When you get an adjustable rate mortgage (ARM), your interest rate changes over the lifespan of the loan. The majority of ARMs being offered today are hybrid loans, meaning they have an initial fixed-rate period that usually lasts five to seven years. These loans are listed as 5/1 and 7/1 ARMs.

After the initial fixed-rate period, the interest rate – and in effect, your monthly payments – will change each year.

When your interest rate changes, there’s a possibility that your monthly payments will increase. They can also go down depending on market rates and other variables.

If you think that your monthly payments during the initial fixed-rate period will put a strain on your finances, an ARM may not be the best choice for you.

Another factor to consider is the length of time you intend to stay in the home, which affects the number of years it will take for you to attempt to refinance your loan.

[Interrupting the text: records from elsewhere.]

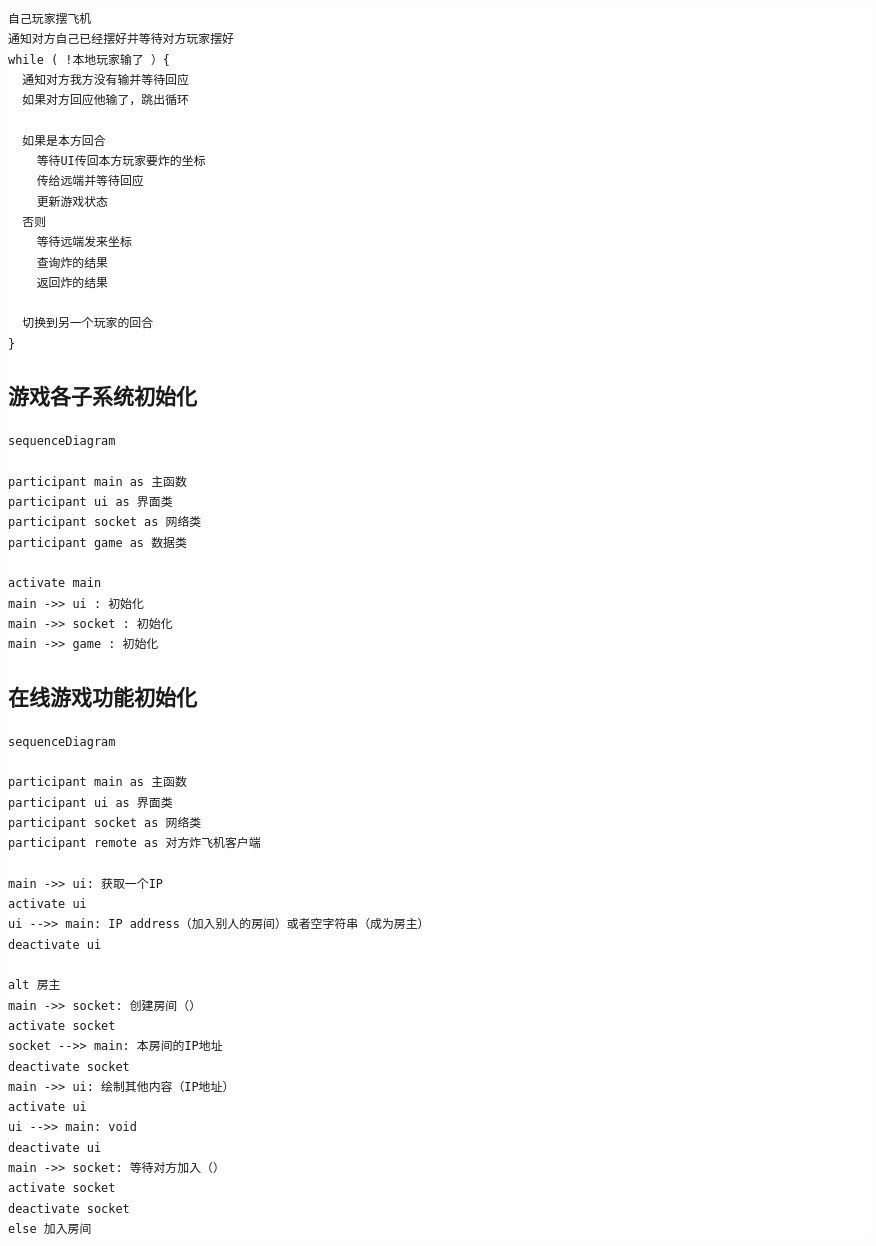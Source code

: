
 ```text
自己玩家摆飞机
通知对方自己已经摆好并等待对方玩家摆好
while ( !本地玩家输了 ）{
  通知对方我方没有输并等待回应
  如果对方回应他输了，跳出循环
  
  如果是本方回合
    等待UI传回本方玩家要炸的坐标
    传给远端并等待回应
    更新游戏状态
  否则
    等待远端发来坐标
    查询炸的结果
    返回炸的结果
    
  切换到另一个玩家的回合
}
```

## 游戏各子系统初始化

```mermaid
sequenceDiagram

participant main as 主函数
participant ui as 界面类
participant socket as 网络类
participant game as 数据类

activate main
main ->> ui : 初始化
main ->> socket : 初始化
main ->> game : 初始化
```

## 在线游戏功能初始化

```mermaid
sequenceDiagram

participant main as 主函数
participant ui as 界面类
participant socket as 网络类
participant remote as 对方炸飞机客户端

main ->> ui: 获取一个IP
activate ui
ui -->> main: IP address（加入别人的房间）或者空字符串（成为房主）
deactivate ui

alt 房主
main ->> socket: 创建房间（）
activate socket
socket -->> main: 本房间的IP地址
deactivate socket
main ->> ui: 绘制其他内容（IP地址）
activate ui
ui -->> main: void
deactivate ui
main ->> socket: 等待对方加入（）
activate socket
deactivate socket
else 加入房间
```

According to the National Association of Realtors (NAR), homeowners typically keep their homes for close to seven years.

Older homeowners usually keep their homes for a few years longer, while younger and first-time buyers keep theirs for a few years less.

This suggests that many buyers are better suited to an ARM loan than a fixed-rate mortgage, since a huge chunk of homeowners will sell their home before their ARM loans would even begin to adjust.

Therefore, if you don’t see your next home as your forever home, look into the amount of money you can save with an ARM.

Before taking out an ARM, however, it’s advisable to get a Truth in Lending disclosure from the lender, which lists the highest amount your monthly payments can reach. Decide if you’re comfortable with the number before signing on the dotted line.

What’s a fixed-rate mortgage?

With fixed-rate mortgages (FRMs), you get a single interest rate for the whole lifespan of the loan. The payment period is usually 30 years, but this can be reduced 20 or 15 years if you intend to pay off your mortgage more quickly.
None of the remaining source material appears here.